■ WHAT YOU WILL DO ■
Transcribe every entry exactly, leaving out any pictures.

THE DATA Start Marker

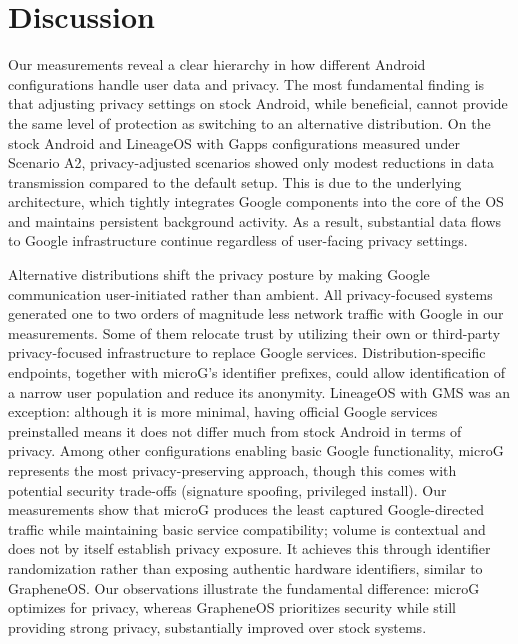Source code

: \documentclass[runningheads]{llncs}
\begin{document}
\section{Discussion}

Our measurements reveal a clear hierarchy in how different Android configurations handle user data and privacy. The most fundamental finding is that adjusting privacy settings on stock Android, while beneficial, cannot provide the same level of protection as switching to an alternative distribution. On the stock Android and LineageOS with Gapps configurations measured under Scenario A2, privacy-adjusted scenarios showed only modest reductions in data transmission compared to the default setup. This is due to the underlying architecture, which tightly integrates Google components into the core of the OS and maintains persistent background activity. As a result, substantial data flows to Google infrastructure continue regardless of user-facing privacy settings.

Alternative distributions shift the privacy posture by making Google communication user-initiated rather than ambient. All privacy-focused systems generated one to two orders of magnitude less network traffic with Google in our measurements. Some of them relocate trust by utilizing their own or third-party privacy-focused infrastructure to replace Google services. Distribution-specific endpoints, together with microG's identifier prefixes, could allow identification of a narrow user population and reduce its anonymity. LineageOS with GMS was an exception: although it is more minimal, having official Google services preinstalled means it does not differ much from stock Android in terms of privacy. Among other configurations enabling basic Google functionality, microG represents the most privacy-preserving approach, though this comes with potential security trade-offs (signature spoofing, privileged install). Our measurements show that microG produces the least captured Google-directed traffic while maintaining basic service compatibility; volume is contextual and does not by itself establish privacy exposure. It achieves this through identifier randomization rather than exposing authentic hardware identifiers, similar to GrapheneOS. Our observations illustrate the fundamental difference: microG optimizes for privacy, whereas GrapheneOS prioritizes security while still providing strong privacy, substantially improved over stock systems.
\end{document}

THE DATA End Marker

■ ANSWER TO THIS TASK ■
Source code

: \documentclass[runningheads]{llncs}
\begin{document}
\section{Discussion}

Our measurements reveal a clear hierarchy in how different Android configurations handle user data and privacy. The most fundamental finding is that adjusting privacy settings on stock Android, while beneficial, cannot provide the same level of protection as switching to an alternative distribution. On the stock Android and LineageOS with Gapps configurations measured under Scenario A2, privacy-adjusted scenarios showed only modest reductions in data transmission compared to the default setup. This is due to the underlying architecture, which tightly integrates Google components into the core of the OS and maintains persistent background activity. As a result, substantial data flows to Google infrastructure continue regardless of user-facing privacy settings.

Alternative distributions shift the privacy posture by making Google communication user-initiated rather than ambient. All privacy-focused systems generated one to two orders of magnitude less network traffic with Google in our measurements. Some of them relocate trust by utilizing their own or third-party privacy-focused infrastructure to replace Google services. Distribution-specific endpoints, together with microG's identifier prefixes, could allow identification of a narrow user population and reduce its anonymity. LineageOS with GMS was an exception: although it is more minimal, having official Google services preinstalled means it does not differ much from stock Android in terms of privacy. Among other configurations enabling basic Google functionality, microG represents the most privacy-preserving approach, though this comes with potential security trade-offs (signature spoofing, privileged install). Our measurements show that microG produces the least captured Google-directed traffic while maintaining basic service compatibility; volume is contextual and does not by itself establish privacy exposure. It achieves this through identifier randomization rather than exposing authentic hardware identifiers, similar to GrapheneOS. Our observations illustrate the fundamental difference: microG optimizes for privacy, whereas GrapheneOS prioritizes security while still providing strong privacy, substantially improved over stock systems.
\end{document}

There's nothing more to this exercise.